[Stored data]

▬▬▬

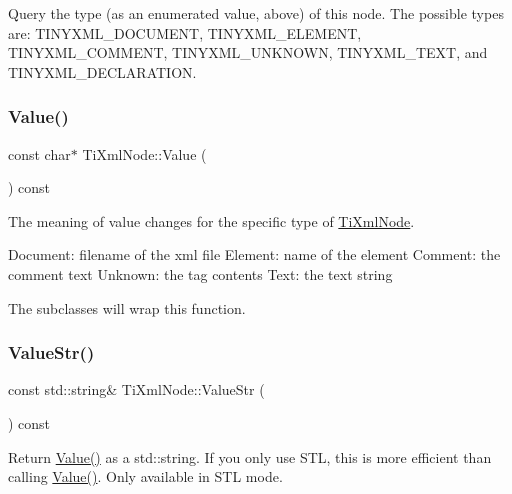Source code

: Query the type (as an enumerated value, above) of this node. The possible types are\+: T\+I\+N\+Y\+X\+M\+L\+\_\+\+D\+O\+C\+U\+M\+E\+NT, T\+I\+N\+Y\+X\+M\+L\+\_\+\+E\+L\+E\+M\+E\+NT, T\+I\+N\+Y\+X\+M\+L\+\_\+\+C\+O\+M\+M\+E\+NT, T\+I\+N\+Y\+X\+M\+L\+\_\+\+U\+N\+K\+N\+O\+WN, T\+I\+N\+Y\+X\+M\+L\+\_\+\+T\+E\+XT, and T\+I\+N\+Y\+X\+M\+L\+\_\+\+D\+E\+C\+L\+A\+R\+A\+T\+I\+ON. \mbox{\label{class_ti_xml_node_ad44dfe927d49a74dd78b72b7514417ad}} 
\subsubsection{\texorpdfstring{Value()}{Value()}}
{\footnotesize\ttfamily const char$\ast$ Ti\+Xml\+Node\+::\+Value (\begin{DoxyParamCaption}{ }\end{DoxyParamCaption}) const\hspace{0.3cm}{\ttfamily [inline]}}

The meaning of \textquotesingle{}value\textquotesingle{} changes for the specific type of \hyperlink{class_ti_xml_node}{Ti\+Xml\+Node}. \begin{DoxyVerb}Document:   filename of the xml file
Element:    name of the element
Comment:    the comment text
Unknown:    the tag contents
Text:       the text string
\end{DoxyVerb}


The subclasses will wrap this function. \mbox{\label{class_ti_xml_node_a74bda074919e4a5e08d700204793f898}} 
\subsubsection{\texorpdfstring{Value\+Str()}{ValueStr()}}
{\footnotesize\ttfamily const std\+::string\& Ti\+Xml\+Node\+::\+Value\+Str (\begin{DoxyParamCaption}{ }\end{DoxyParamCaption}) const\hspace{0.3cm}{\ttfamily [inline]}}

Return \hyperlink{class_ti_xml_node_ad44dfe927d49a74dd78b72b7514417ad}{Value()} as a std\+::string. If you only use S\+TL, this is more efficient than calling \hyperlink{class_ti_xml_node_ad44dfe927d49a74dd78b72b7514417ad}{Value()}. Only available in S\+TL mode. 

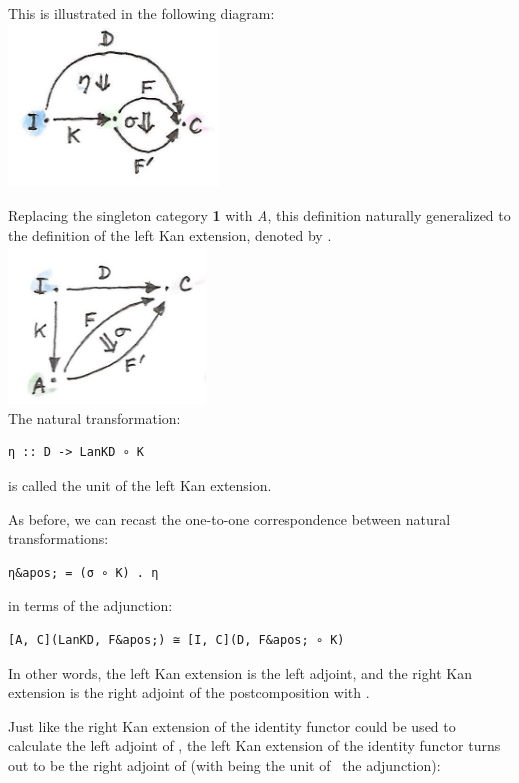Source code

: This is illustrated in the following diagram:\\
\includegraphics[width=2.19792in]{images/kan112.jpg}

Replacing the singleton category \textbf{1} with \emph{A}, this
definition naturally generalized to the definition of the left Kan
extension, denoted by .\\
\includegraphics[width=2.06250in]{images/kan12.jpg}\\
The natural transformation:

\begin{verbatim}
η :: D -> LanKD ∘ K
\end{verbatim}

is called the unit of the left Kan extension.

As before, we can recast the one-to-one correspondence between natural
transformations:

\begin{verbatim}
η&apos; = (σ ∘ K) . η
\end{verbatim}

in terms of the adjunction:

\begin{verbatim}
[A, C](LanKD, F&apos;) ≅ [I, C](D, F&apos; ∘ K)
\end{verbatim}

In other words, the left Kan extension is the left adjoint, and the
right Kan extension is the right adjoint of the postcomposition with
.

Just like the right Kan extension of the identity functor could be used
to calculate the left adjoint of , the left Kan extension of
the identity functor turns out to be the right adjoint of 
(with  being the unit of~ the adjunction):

▬▬▬

▸ **TASK STATEMENT**: Every line in the records above that contains the word "functor" should be copied out.

▸ **SOLUTION FOR THIS EXERCISE**:
Just like the right Kan extension of the identity functor could be used
the identity functor turns out to be the right adjoint of 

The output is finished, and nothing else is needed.